If a line in the records below contains the word "name", copy it out.

*** Opening of ENTRIES SHOWN ***

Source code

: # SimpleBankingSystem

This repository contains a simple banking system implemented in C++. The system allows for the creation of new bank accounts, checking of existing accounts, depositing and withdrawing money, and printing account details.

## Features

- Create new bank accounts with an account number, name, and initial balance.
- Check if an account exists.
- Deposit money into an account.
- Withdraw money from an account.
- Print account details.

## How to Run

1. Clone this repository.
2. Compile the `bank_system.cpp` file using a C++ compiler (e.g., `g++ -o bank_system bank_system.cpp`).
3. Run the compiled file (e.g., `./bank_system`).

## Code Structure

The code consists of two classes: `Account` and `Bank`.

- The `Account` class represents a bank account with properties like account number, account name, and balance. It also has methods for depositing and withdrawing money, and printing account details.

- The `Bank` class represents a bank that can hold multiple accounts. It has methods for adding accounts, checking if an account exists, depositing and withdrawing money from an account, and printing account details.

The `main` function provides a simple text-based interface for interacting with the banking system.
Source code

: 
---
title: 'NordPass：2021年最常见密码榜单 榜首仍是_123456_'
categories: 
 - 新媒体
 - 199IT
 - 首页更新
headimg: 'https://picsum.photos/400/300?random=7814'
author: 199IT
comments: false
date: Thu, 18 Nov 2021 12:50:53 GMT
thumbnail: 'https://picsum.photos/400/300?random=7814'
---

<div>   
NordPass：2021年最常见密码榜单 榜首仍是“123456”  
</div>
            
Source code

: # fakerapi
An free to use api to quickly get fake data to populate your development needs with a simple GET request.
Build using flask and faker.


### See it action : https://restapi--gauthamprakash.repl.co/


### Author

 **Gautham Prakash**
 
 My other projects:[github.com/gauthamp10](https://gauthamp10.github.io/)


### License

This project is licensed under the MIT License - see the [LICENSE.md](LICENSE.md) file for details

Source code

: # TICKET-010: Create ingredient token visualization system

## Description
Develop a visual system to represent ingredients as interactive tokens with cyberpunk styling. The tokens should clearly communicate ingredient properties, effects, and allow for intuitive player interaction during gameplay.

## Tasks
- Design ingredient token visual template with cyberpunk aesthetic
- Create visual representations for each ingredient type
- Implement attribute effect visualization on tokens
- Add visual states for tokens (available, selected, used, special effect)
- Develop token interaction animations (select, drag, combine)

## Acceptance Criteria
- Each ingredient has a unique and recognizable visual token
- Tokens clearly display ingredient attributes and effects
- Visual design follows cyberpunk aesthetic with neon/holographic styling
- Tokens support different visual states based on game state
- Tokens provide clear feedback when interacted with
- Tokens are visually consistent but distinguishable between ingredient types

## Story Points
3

*** Close of ENTRIES SHOWN ***

SOLUTION TO THIS EXERCISE:
- Create new bank accounts with an account number, name, and initial balance.
- The `Account` class represents a bank account with properties like account number, account name, and balance. It also has methods for depositing and withdrawing money, and printing account details.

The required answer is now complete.